Nearsightedness - Myopia


Nearsightedness, medically termed myopia, is a type of refractive error.  People with nearsightedness can see close objects clearly, but have difficulty seeing objects that are far away.  Distant objects appear blurry.  Nearsightedness is easily corrected with glasses or contact lenses.  There are several surgical procedures, including LASIK, that are used to treat nearsightedness.

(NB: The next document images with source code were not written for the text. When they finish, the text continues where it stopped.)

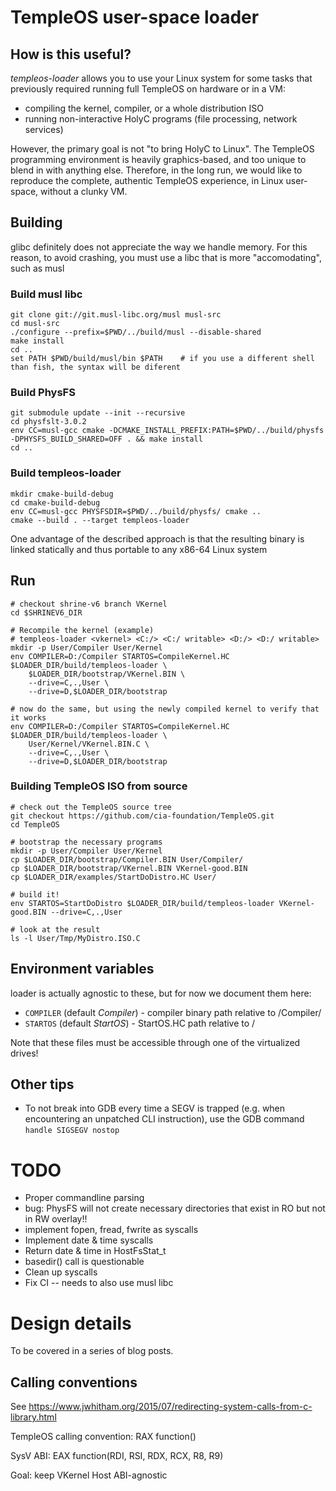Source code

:# TempleOS user-space loader

## How is this useful?

_templeos-loader_ allows you to use your Linux system for some tasks that previously required running full TempleOS on hardware or in a VM:

- compiling the kernel, compiler, or a whole distribution ISO
- running non-interactive HolyC programs (file processing, network services)

However, the primary goal is not "to bring HolyC to Linux". The TempleOS programming environment is heavily graphics-based, and too unique to blend in with anything else. Therefore, in the long run, we would like to reproduce the complete, authentic TempleOS experience, in Linux user-space, without a clunky VM. 

## Building

glibc definitely does not appreciate the way we handle memory.
For this reason, to avoid crashing, you must use a libc that is more "accomodating", such as musl

### Build musl libc

    git clone git://git.musl-libc.org/musl musl-src
    cd musl-src
    ./configure --prefix=$PWD/../build/musl --disable-shared
    make install
    cd ..
    set PATH $PWD/build/musl/bin $PATH    # if you use a different shell than fish, the syntax will be diferent

### Build PhysFS

    git submodule update --init --recursive
    cd physfslt-3.0.2
    env CC=musl-gcc cmake -DCMAKE_INSTALL_PREFIX:PATH=$PWD/../build/physfs -DPHYSFS_BUILD_SHARED=OFF . && make install
    cd ..

### Build templeos-loader

    mkdir cmake-build-debug
    cd cmake-build-debug
    env CC=musl-gcc PHYSFSDIR=$PWD/../build/physfs/ cmake ..
    cmake --build . --target templeos-loader

One advantage of the described approach is that the resulting binary is linked statically and thus portable to any x86-64 Linux system

## Run

    # checkout shrine-v6 branch VKernel
    cd $SHRINEV6_DIR

    # Recompile the kernel (example)
    # templeos-loader <vkernel> <C:/> <C:/ writable> <D:/> <D:/ writable>
    mkdir -p User/Compiler User/Kernel
    env COMPILER=D:/Compiler STARTOS=CompileKernel.HC $LOADER_DIR/build/templeos-loader \
        $LOADER_DIR/bootstrap/VKernel.BIN \
        --drive=C,.,User \
        --drive=D,$LOADER_DIR/bootstrap

    # now do the same, but using the newly compiled kernel to verify that it works
    env COMPILER=D:/Compiler STARTOS=CompileKernel.HC $LOADER_DIR/build/templeos-loader \
        User/Kernel/VKernel.BIN.C \
        --drive=C,.,User \
        --drive=D,$LOADER_DIR/bootstrap

### Building TempleOS ISO from source

    # check out the TempleOS source tree
    git checkout https://github.com/cia-foundation/TempleOS.git
    cd TempleOS

    # bootstrap the necessary programs
    mkdir -p User/Compiler User/Kernel
    cp $LOADER_DIR/bootstrap/Compiler.BIN User/Compiler/
    cp $LOADER_DIR/bootstrap/VKernel.BIN VKernel-good.BIN
    cp $LOADER_DIR/examples/StartDoDistro.HC User/

    # build it!
    env STARTOS=StartDoDistro $LOADER_DIR/build/templeos-loader VKernel-good.BIN --drive=C,.,User

    # look at the result
    ls -l User/Tmp/MyDistro.ISO.C

## Environment variables

loader is actually agnostic to these, but for now we document them here:

- `COMPILER` (default _Compiler_) - compiler binary path relative to /Compiler/
- `STARTOS` (default _StartOS_) - StartOS.HC path relative to /

Note that these files must be accessible through one of the virtualized drives!

## Other tips

- To not break into GDB every time a SEGV is trapped (e.g. when encountering an unpatched CLI instruction), use the GDB command `handle SIGSEGV nostop`

# TODO

- Proper commandline parsing
- bug: PhysFS will not create necessary directories that exist in RO but not in RW overlay!!
- implement fopen, fread, fwrite as syscalls
- Implement date & time syscalls
- Return date & time in HostFsStat_t
- basedir() call is questionable
- Clean up syscalls
- Fix CI -- needs to also use musl libc

# Design details

To be covered in a series of blog posts.

## Calling conventions

See https://www.jwhitham.org/2015/07/redirecting-system-calls-from-c-library.html

TempleOS calling convention: RAX function(<arguments on stack>)

SysV ABI: EAX function(RDI, RSI, RDX, RCX, R8, R9)

Goal: keep VKernel Host ABI-agnostic
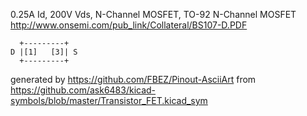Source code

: 0.25A Id, 200V Vds, N-Channel MOSFET, TO-92
N-Channel MOSFET
http://www.onsemi.com/pub_link/Collateral/BS107-D.PDF


	  +---------+
	D |[1]   [3]| S
	  +---------+


generated by https://github.com/FBEZ/Pinout-AsciiArt from https://github.com/ask6483/kicad-symbols/blob/master/Transistor_FET.kicad_sym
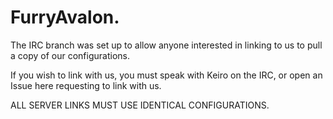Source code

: # FurryAvalon.

The IRC branch was set up to allow anyone interested in linking to us to pull a copy of our configurations.

If you wish to link with us, you must speak with Keiro on the IRC, or open an Issue here requesting to link with us.

ALL SERVER LINKS MUST USE IDENTICAL CONFIGURATIONS.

Your eyes and brain work together with amazing efficiency.  Light rays enter the front of your eye and are interpreted by your brain as images.  Light rays first enter your eye through the cornea, the “window” of your eye.  The cornea is a clear dome that helps your eyes focus.
The anterior chamber is located behind the cornea and in front of the iris.  The anterior chamber is filled with  a fluid that maintains eye pressure, nourishes the eye, and keeps it healthy.  The iris is the colored part of your eye.  Eye color varies from person to person and includes shades of blue, green, brown, and hazel.  The iris contains two sets of muscles.  The muscles work to make the pupil of your eye larger or smaller.  The pupil is the black circle in the center of your iris.  It changes size to allow more or less light to enter your eye.
After light comes through the pupil, it enters the lens.  The lens is a clear curved disc. Muscles adjust the curve in the lens to focus clear images on the retina.  The retina is located at the back of your eye.
Your inner eye or the space between the posterior chamber behind the lens and the retina is the vitreous body.  It is filled with  a clear gel substance that gives the eye its shape.  Light rays pass through the gel on their way from the lens to the retina.
The retina is a thin tissue layer that contains millions of nerve cells.  The nerve cells are sensitive to light.  Cones and rods are specialized receptor cells.  Cones are specialized for color vision and detailed vision, such as for reading or identifying distant objects.  Cones work best with bright light.  The greatest concentration of cones is found in the macula and fovea at the center of the retina.  The macula is the center of visual attention.  The fovea is the site of visual acuity or best visual sharpness.  Rods are are located throughout the rest of the retina.
Your eyes contain more rods than cones.  Rods work best in low light.  Rods perceive blacks, whites, and grays, but not colors.  They detect general shapes.  Rods are used for night vision and peripheral vision.  High concentrations of rods at the outer portions of your retina act as motion detectors in your peripheral or side vision. 
The receptor cells in the retina send nerve messages about what you see to the optic nerve.  The optic nerve extends from the back of each eye and joins together in the brain at the optic chiasm.  From the optic chiasm, the nerve signals travel along two optic tracts in the brain and eventually  to the occipital cortex in the brain, where you process and perceive vision.


Heredity appears to be a major cause of nearsightedness.  If your family members have nearsightedness, you are more likely to develop the condition as well.  Nearsightedness is a risk factor for retinal tears, retinal detachment, and macular disease in some individuals.
Nearsightedness results when the eye is too long, the cornea is too curved, or both.  This causes visual images to be focused in front of the retina instead of directly on it.  The degree of nearsightedness can vary from mild to extreme.


Symptoms of nearsightedness usually develop by age eight or nine and stabilize in the late teens or early twenties.  Nearsightedness makes it difficult to see distant objects.  Your vision may be worse in dim light, making street signs especially difficult to see while driving at night.  Distant objects may appear blurred.  You may squint in attempt to see well.  You may develop eye strain. 


Your doctor can diagnose nearsightedness with a general eye exam.  Your general eye examination may include visual acuity and refraction.  Visual acuity testing  determines your ability to see near and far distances.  Refraction is used to determine the degree of the refractive error.  The information is used to write a prescription for glasses.

Your eye examination may also include slit-lamp testing, in which your doctor uses a slit light and a microscope to view your inside eye structures.


Nearsightedness is easily corrected with glasses or contact lenses.  Special coatings on glasses may cut glare and make it easier to see at night.  There are several types of surgery for reshaping the cornea.  By doing so, images are focused accurately on the retina instead of in front of it.

Radial keratotomy was a common surgical procedure in the past.  Today, it has almost entirely been replaced by LASIK, a laser procedure.  Many people choose LASIK as an alternative to wearing glasses or contact lenses.  The procedure is short, relatively painless, and associated with quick recovery times.


Since the eye in myopia is longer than normal, the retina is stretched thinner.  This puts patients at a greater risk for retinal tears and detachment.  In very nearsighted people myopic degeneration which is similar to macular degeneration may occur.